With another emphatic win, we may have seen the last of Caster Semenya as we’ve known her. But Semenya plans to keep racing through a rule change that’s expected to end her 800m dominance.
The double Olympic champion was reportedly asked, after cruising to a 30th straight win in the two-lap race on Friday night in Doha, if she would take medication to adhere to an imminent IAAF rule capping testosterone for women’s events between the 400m and mile.
“Hell no,” the South African said, according to media on site.
Semenya also said she will keep competing but would not race the 5000m, the shortest flat event on the Olympic program that she could move up to without a testosterone cap, according to those same reports. She could also move down to the 200m, though that would be a surprise.
Which creates a standstill.
Semenya could appeal Wednesday’s Court of Arbitration for Sport ruling, but for now the cap goes into effect next week. Athletes in said events currently above that limit must get under it and stay under it for the next four months and beyond, while sitting out competition, to return for worlds in Doha in late September.
“I keep training. I keep running,” said Semenya, who raised a single fist in the air upon introduction and then won by a hefty 2.77 seconds in 1:54.98, her fourth-fastest time ever. “Doesn’t matter if something comes in front of me, like I said. I always find a way.”
Full Doha results are here. The Diamond League hits Shanghai next on May 18.
In earlier events Friday, U.S. Olympic champion Dalilah Muhammad ran the world’s fastest 400m hurdles since last August, clocking 53.61. The race lacked 19-year-old Sydney McLaughlin, who had the world’s best time of 2018, a 52.75.
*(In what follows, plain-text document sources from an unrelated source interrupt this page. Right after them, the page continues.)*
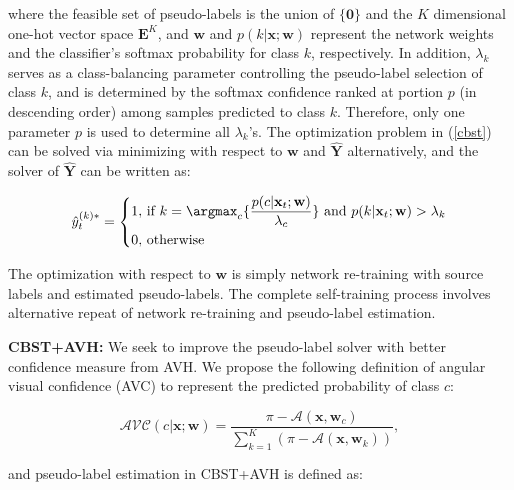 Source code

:where the feasible set of pseudo-labels is the union of $\{\mathbf{0}\}$ and the $K$ dimensional one-hot vector space $\mathbf{E}^K$, and $\mathbf{w}$ and $p(k|\mathbf{x};\mathbf{w})$ represent the network weights and the classifier's softmax probability for class $k$, respectively. In addition, $\lambda_{k}$ serves as a class-balancing parameter controlling the pseudo-label selection of class $k$, and is determined by the softmax confidence ranked at portion $p$ (in descending order) among samples predicted to class $k$. Therefore, only one parameter $p$ is used to determine all $\lambda_k$'s. The optimization problem in (\ref{cbst}) can be solved via minimizing with respect to $\mathbf{w}$ and $\hat{\mathbf{Y}}$ alternatively, and the solver of $\hat{\mathbf{Y}}$ can be written as:

\begin{small}
\begin{equation}\label{cbst_solver}
\hat{y}_{t}^{(k)*}=\left\{
\begin{aligned}
1, &~\text{if}~k=\argmax_{c}\{\frac {p(c|{\mathbf{x}_{t}};\mathbf{w})}{\lambda_c}\}~ \text{and}~ p(k|\mathbf{x}_t;\mathbf{w})>\lambda_k\\
0, &~\mathrm{otherwise}
\end{aligned}
\right.
\nonumber
\end{equation}
\end{small}

The optimization with respect to $\mathbf{w}$ is simply network re-training with source labels and estimated pseudo-labels. The complete self-training process involves alternative repeat of network re-training and pseudo-label estimation.

\textbf{CBST+AVH:} We seek to improve the pseudo-label solver with better confidence measure from AVH. We propose the following definition of angular visual confidence (AVC) to represent the predicted probability of class $c$:

\begin{small}

\begin{equation}\label{avh_prob2}
\mathcal{AVC}(c|\mathbf{x}; \mathbf{w}) = \frac{\pi - \mathcal{A}(\mathbf{x},\mathbf{w}_c)}{\sum_{k=1}^{K} (\pi - \mathcal{A}(\mathbf{x}, \mathbf{w}_k))},
\end{equation}

\end{small}

and pseudo-label estimation in CBST+AVH is defined as:

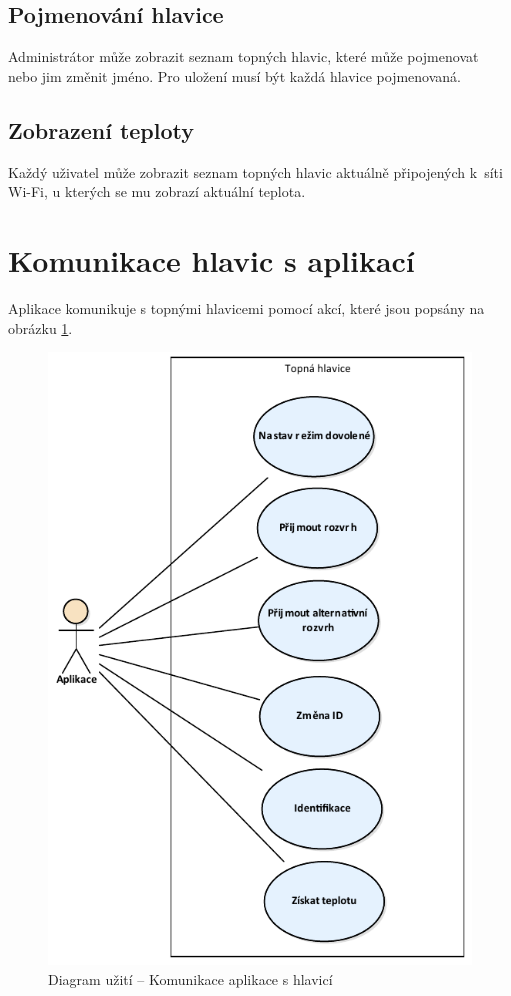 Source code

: \documentclass[thesis=B,czech]{FITthesis}[2012/10/20]
\begin{document}
\subsection{Pojmenování hlavice}

Administrátor může zobrazit seznam topných hlavic, které může pojmenovat nebo jim změnit jméno. Pro uložení musí být každá hlavice pojmenovaná.

\subsection{Zobrazení teploty}

Každý uživatel může zobrazit seznam topných hlavic aktuálně připojených k~síti Wi-Fi, u kterých se mu zobrazí aktuální teplota.

\section{Komunikace hlavic s aplikací}

Aplikace komunikuje s topnými hlavicemi pomocí akcí, které jsou popsány na obrázku \ref{fig:komunikace}.

\begin{figure}\centering
	\includegraphics{diagrams/UCKomunikace}
	\caption[Komunikace aplikace s hlavicí]{Diagram užití -- Komunikace aplikace s hlavicí}\label{fig:komunikace}
\end{figure}
\end{document}
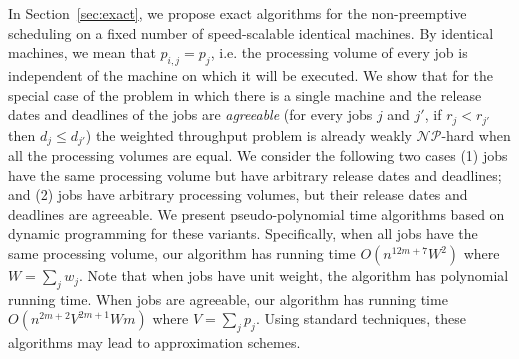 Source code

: \documentclass[11pt,a4paper]{article}
\begin{document}
 
In Section~\ref{sec:exact}, we propose exact algorithms for the non-preemptive scheduling on 
a fixed number of speed-scalable identical machines. By identical machines, we mean that $p_{i,j}=p_j$, 
i.e. the processing volume of every job is independent of the machine on which it will be executed.
We show that for the special case of the problem in which there is a single machine 
and the release dates and deadlines of the jobs are \emph{agreeable} (for every jobs $j$ and $j'$, if $r_{j} < r_{j'}$ then $d_{j} \leq d_{j'}$) the weighted throughput problem is already weakly 
$\mathcal{NP}$-hard when all the processing volumes are equal. 
We consider the following two cases
 (1) jobs have the same 
processing volume but have arbitrary release dates and deadlines; 
and (2) jobs have arbitrary processing volumes, but their release dates and deadlines are agreeable. We present pseudo-polynomial time algorithms 
based on dynamic programming for these variants. Specifically, when all jobs have the same 
processing volume, our algorithm has running time $O(n^{12m+7}W^2)$ where $W = \sum_{j} w_{j}$.  
Note that when jobs have unit weight, the algorithm has polynomial running time.
When jobs are agreeable, our algorithm has running time ${O(n^{2m+2}V^{2m+1} Wm)}$
where $V = \sum_{j} p_{j}$. Using standard techniques, these algorithms may lead to 
approximation schemes. 
\end{document}
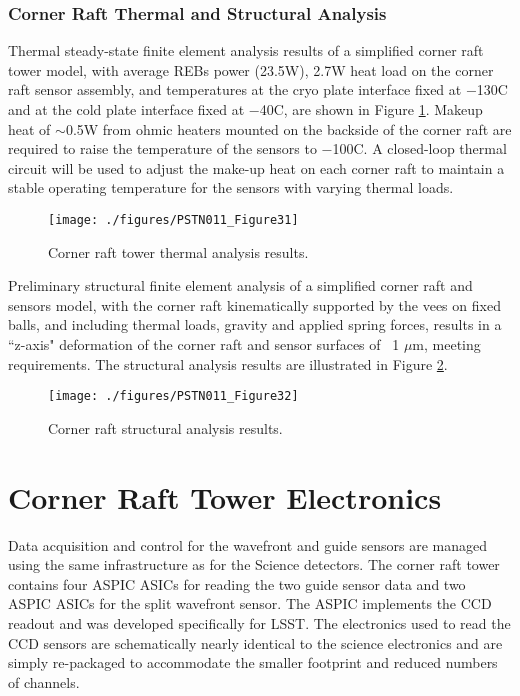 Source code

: \subsubsection{Corner Raft Thermal and Structural Analysis}

Thermal steady-state finite element analysis results of a simplified corner raft tower model, with
average REBs power (23.5W), 2.7W heat load on the corner raft sensor assembly, and temperatures at
the cryo plate interface fixed at $-$130\degsym C and at the cold plate interface fixed at $-$40\degsym C, are shown in Figure
\ref{fig:Fig31}. Makeup heat of $\sim$0.5W from ohmic heaters mounted on the backside of the corner raft are
required to raise the temperature of the sensors to $-$100\degsym C. A closed-loop thermal circuit will be used to
adjust the make-up heat on each corner raft to maintain a stable operating temperature for the sensors
with varying thermal loads.

\begin{figure}[htbp]
\begin{center}
\texttt{[image: ./figures/PSTN011\_Figure31]}
\caption{Corner raft tower thermal analysis results.}
\label{fig:Fig31}
\end{center}
\end{figure}

Preliminary structural finite element analysis of a simplified corner raft and sensors model, with the
corner raft kinematically supported by the vees on fixed balls, and including thermal loads, gravity and
applied spring forces, results in a ``z-axis" deformation of the corner raft and sensor surfaces of ~1 $\mu$m,
meeting requirements. The structural analysis results are illustrated in Figure \ref{fig:Fig32}. 

\begin{figure}[htbp]
\begin{center}
\texttt{[image: ./figures/PSTN011\_Figure32]}
\caption{Corner raft structural analysis results.}
\label{fig:Fig32}
\end{center}
\end{figure}

\section{Corner Raft Tower Electronics}

Data acquisition and control for the wavefront and guide sensors are managed using the same
infrastructure as for the Science detectors. The corner raft tower contains four ASPIC ASICs for reading
the two guide sensor data and two ASPIC ASICs for the split wavefront sensor. The ASPIC implements
the CCD readout and was developed specifically for LSST. The electronics used to read the CCD sensors
are schematically nearly identical to the science electronics and are simply re-packaged to
accommodate the smaller footprint and reduced numbers of channels.

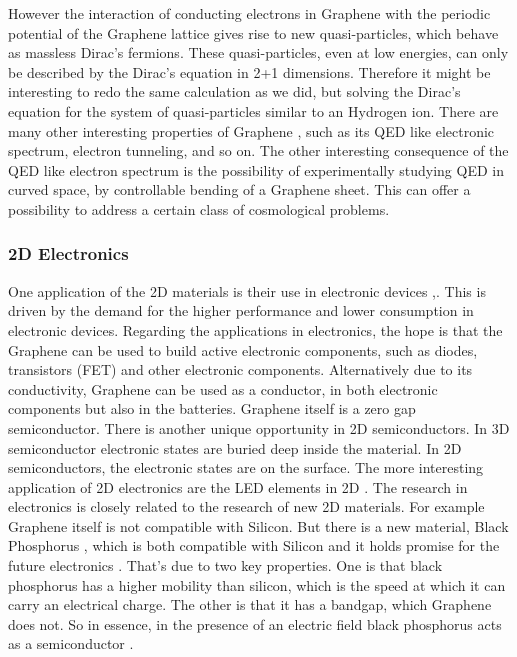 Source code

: However the interaction of conducting electrons in Graphene with the periodic potential of the Graphene lattice gives rise to new quasi-particles, which behave as massless Dirac's fermions. These quasi-particles, even at low energies, can only be described by the Dirac's equation in 2+1 dimensions. Therefore it might be interesting to redo the same calculation as we did, but solving the Dirac's equation for the system of quasi-particles similar to an Hydrogen ion.  There are many other interesting properties of Graphene \cite{Graphene0}, such as its QED like electronic spectrum, electron tunneling, and so on. The other interesting consequence of the QED like electron spectrum is the possibility of experimentally studying QED in curved space, by controllable bending of a Graphene sheet. This can offer a possibility to address a certain class of cosmological problems. 

\subsubsection*{2D Electronics}

One application of the 2D materials is their use in electronic devices \cite{2DEJour1},\cite{2DEJour2}. This is driven by the demand for the higher performance and lower consumption in electronic devices.
Regarding the applications in electronics, the hope is that the Graphene can be used to build active electronic components, such as diodes, transistors (FET) and other electronic components. Alternatively due to its conductivity, Graphene can be used as a conductor, in both electronic components but also in the batteries. Graphene itself is a zero gap semiconductor. There is another unique opportunity in 2D semiconductors. In 3D semiconductor electronic states are buried deep inside the material. In 2D semiconductors, the electronic states are on the surface. The more interesting application of 2D electronics are the LED elements in 2D \cite{2DLED}. The research in electronics is closely related to the research of new 2D materials. For example Graphene itself is not compatible with Silicon. But there is a new material, Black Phosphorus \cite{2DPhos}, which is both compatible with Silicon and it holds promise for the future electronics \cite{2DPhos3}. That's due to two key properties. One is that black phosphorus has a higher mobility than silicon, which is the speed at which it can carry an electrical charge. The other is that it has a bandgap, which Graphene does not. So in essence, in the presence of an electric field black phosphorus acts as a semiconductor \cite{2DPhos2}.

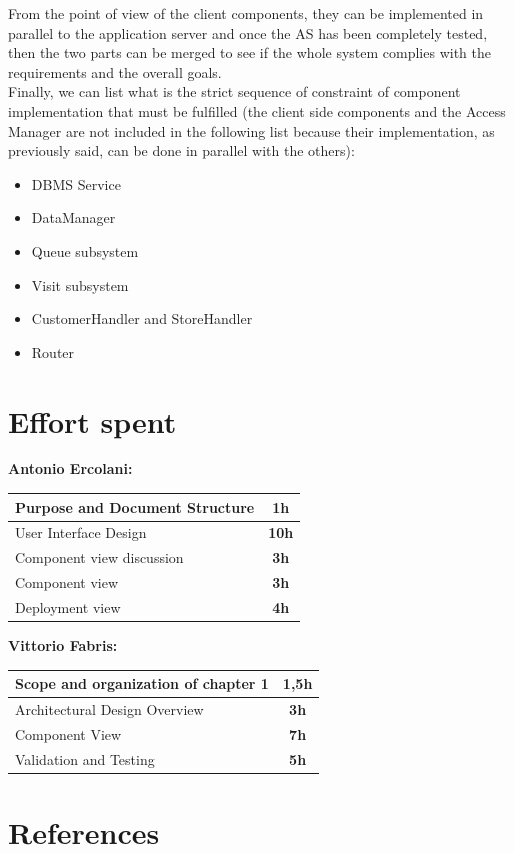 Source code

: \documentclass[]{article}
\begin{document}
From the point of view of the client components, they can be implemented in parallel to the application server and once the AS has been completely tested, then the two parts can be merged to see if the whole system complies with the requirements and the overall goals.\\ \newline
Finally, we can list what is the strict sequence of constraint of component implementation that must be fulfilled (the client side components and the Access Manager are not included in the following list because their implementation, as previously said, can be done in parallel with the others): 
				\begin{itemize}
					\item DBMS Service
					\item DataManager
					\item Queue subsystem
					\item Visit subsystem
					\item CustomerHandler and StoreHandler
					\item Router
				\end{itemize} 

			 
		\section{Effort spent}
			
			\medskip
			\textbf{\large Antonio Ercolani:} \\ \newline
			\begin{tabular}{|l|c|}
				\hline
				Purpose and Document Structure &  \textbf{1h} \\ \hline
				\rowcolor[HTML]{DCDCDC} 
				User Interface Design & \textbf{10h} \\ \hline
				Component view discussion & \textbf{3h} \\ \hline
				\rowcolor[HTML]{DCDCDC} 
				Component view & \textbf{3h} \\ \hline
				Deployment view & \textbf{4h} \\ \hline
				
			\end{tabular}
			\newline
			\newline
			
			\medskip
			\textbf{\large Vittorio Fabris:} \\ \newline
			\begin{tabular}{|l|c|}
				\hline
				Scope and organization of chapter 1&  \textbf{1,5h} \\ \hline
				\rowcolor[HTML]{DCDCDC} 
				 Architectural Design Overview & \textbf{3h} \\ \hline
				 Component View & \textbf{7h} \\ \hline
				\rowcolor[HTML]{DCDCDC} 
				Validation and Testing & \textbf{5h} \\ \hline
			\end{tabular}
	
			
			\section{References}	
			
			
	

				
\end{document}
Rio gold medalist Brianna McNeal was shockingly seventh in the 100m hurdles, clipping barriers in 12.94 seconds. Jamaican Danielle Williams, the 2015 World champ, crossed first in 12.66, well off absent American Kendra Harrison‘s world-leading 2018 time of 12.36.
World champion Sam Kendricks outdueled Olympic champ Thiago Braz in the pole vault, clearing 5.8 meters for the victory. The competition lacked the top vaulter in the world this year, Swedish 19-year-old Mondo Duplantis.
Botswana’s Nijel Amos upset Kenyan Emmanuel Korir in the men’s 800m, prevailing by .21 in 1:44.29. American indoor record holder Donavan Brazier took third. Korir lost for just the third time since the start of 2017. Two-time Olympic champion and world-record holder David Rudisha, also Kenyan, has been out injured for nearly two years.